Over the past decade, literally thousands of members across all churches in the UK have signed petitions or taken other actions to show their support for the global abolition of nuclear weapons. For many people, threatening the destruction of hundreds of thousands of lives represents a denial of the dignity of human life and is an affront to God, the creator and author of peace. Today, 26 leaders of various faith groups across the UK have come together in a visual show of unity to ask UK government to pursue constructive dialogue with the many governments who support this treaty.

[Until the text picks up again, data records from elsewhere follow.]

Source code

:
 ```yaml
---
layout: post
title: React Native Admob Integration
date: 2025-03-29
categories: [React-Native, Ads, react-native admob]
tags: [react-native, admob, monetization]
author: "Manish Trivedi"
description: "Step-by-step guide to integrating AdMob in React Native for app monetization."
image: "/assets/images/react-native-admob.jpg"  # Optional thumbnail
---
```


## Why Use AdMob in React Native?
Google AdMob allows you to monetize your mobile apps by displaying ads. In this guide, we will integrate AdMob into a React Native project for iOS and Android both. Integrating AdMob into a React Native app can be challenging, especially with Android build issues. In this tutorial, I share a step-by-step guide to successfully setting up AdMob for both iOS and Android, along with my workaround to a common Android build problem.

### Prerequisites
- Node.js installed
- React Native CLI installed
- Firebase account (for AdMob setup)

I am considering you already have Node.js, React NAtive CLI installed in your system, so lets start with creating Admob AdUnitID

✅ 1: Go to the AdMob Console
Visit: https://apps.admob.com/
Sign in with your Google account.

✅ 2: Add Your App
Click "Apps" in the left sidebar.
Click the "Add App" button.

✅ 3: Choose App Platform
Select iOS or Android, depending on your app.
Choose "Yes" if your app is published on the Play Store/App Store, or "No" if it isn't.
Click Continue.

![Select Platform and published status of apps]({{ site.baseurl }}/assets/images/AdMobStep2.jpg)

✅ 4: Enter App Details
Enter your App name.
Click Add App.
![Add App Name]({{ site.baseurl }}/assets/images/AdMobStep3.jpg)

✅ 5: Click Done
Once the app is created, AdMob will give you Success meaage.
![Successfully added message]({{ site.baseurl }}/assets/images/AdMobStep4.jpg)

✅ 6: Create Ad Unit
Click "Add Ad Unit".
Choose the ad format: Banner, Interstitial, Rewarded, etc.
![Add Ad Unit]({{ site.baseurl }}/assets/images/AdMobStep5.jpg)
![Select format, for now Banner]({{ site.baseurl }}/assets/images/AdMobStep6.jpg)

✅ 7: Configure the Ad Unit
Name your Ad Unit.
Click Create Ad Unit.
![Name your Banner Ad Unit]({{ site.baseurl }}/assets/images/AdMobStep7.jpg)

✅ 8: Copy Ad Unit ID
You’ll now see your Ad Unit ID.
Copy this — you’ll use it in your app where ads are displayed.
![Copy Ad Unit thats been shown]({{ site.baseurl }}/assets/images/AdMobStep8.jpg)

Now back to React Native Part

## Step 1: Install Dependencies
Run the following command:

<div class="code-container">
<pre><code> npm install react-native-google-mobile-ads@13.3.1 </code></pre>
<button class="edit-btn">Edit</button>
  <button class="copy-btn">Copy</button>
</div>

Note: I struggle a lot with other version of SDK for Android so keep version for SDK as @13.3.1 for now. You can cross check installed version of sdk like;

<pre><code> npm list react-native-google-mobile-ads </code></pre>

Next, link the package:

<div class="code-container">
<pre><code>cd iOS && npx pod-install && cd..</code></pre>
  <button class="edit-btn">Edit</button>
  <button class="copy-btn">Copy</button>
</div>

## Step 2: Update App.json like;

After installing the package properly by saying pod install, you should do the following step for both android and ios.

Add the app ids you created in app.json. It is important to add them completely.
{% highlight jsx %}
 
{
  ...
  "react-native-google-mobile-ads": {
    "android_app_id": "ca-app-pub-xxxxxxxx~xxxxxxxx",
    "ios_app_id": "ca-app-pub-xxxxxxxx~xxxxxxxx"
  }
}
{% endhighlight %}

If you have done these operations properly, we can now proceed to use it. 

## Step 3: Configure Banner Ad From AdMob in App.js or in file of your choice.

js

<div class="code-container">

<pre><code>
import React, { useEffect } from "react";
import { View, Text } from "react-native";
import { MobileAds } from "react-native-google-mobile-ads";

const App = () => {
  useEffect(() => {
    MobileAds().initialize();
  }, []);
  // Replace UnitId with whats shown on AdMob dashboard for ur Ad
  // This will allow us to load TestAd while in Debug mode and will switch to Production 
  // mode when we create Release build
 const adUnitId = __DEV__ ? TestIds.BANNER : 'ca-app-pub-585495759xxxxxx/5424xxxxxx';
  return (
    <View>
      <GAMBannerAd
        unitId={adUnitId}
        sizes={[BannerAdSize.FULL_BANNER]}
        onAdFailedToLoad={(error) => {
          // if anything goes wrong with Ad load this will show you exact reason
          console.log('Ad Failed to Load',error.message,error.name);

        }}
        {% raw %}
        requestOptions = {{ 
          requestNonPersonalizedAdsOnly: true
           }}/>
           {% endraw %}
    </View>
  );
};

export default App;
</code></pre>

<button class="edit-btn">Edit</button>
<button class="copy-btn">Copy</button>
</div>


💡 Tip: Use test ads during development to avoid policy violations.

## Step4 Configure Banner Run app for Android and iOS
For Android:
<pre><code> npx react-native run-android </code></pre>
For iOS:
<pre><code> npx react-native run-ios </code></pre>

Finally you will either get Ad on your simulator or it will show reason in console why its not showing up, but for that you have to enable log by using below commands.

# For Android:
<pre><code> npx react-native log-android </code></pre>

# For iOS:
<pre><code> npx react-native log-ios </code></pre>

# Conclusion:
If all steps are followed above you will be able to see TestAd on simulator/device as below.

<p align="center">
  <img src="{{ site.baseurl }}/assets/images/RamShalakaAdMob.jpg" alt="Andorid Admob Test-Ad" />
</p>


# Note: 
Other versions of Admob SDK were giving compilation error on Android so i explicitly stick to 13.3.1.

States that sign up to the TPNW undertake never to develop, test, produce, manufacture, possess or stockpile nuclear weapons. Proponents of the treaty hope that in time it may establish a new international norm against the use and threat of use of nuclear weapons.

Challenges ahead

Currently, a new accepted standard of behaviour on the part of states looks challenging. The UK and some other states remain wedded to their nuclear arsenals and our government has stated its opposition to this new UN treaty. But there are ethical norms and moral sensibilities that have a life outside of state to state relations. They flourish within our communities, faith groups, town halls, city administrations and private sector. Mayors for Peace is a collaboration of 8,000 cities worldwide and assert that this treaty establishes an unambiguous international norm for the abolition of nuclear weapons. Many of these 8,000 cities have reserves invested in financial markets.

The more responsible banks and pension providers take note of the views of their customers and client base as well as developments in international law. For example, the Cluster Munition Convention entered into force ten years ago after widespread protest over the deaths of children, women and men from unexploded bomblets. In response, banks and pension funds have made efforts to disinvest from companies with an involvement in the production of cluster munitions.

Today, in the UK, the financial sector invests at least £23 billion in companies with an involvement in nuclear weapons. A key article within the TPNW bans ‘assistance’ with the development or maintenance of nuclear weapons. It uses language that is almost identical to that of the Cluster Munitions Convention. However, this alone will not be sufficient to bring about disinvestment.

Time to take action

Ultimately, banks and pension providers need to hear from their members and customers. For this reason, ECCR has supported a study of 15 major UK banks and pension providers on their policy and practice with respect to nuclear weapons. The Investing in Change project offers letters that you can easily adapt. If your bank or pension provider is one of those in the survey you can send your letter off with the click of a button via the dedicated online tool.

Over 30 years, members of ECCR have discovered that even when the challenge appears tough we can help to usher in new norms together. We pray that this will continue to be our experience and invite you to join us in this action.

Steve Hucklesby, ECCR Trustee and a Policy Advisor for the Joint Public Issues Team: Baptist, Church of Scotland, Methodist and United Reformed Churches working together.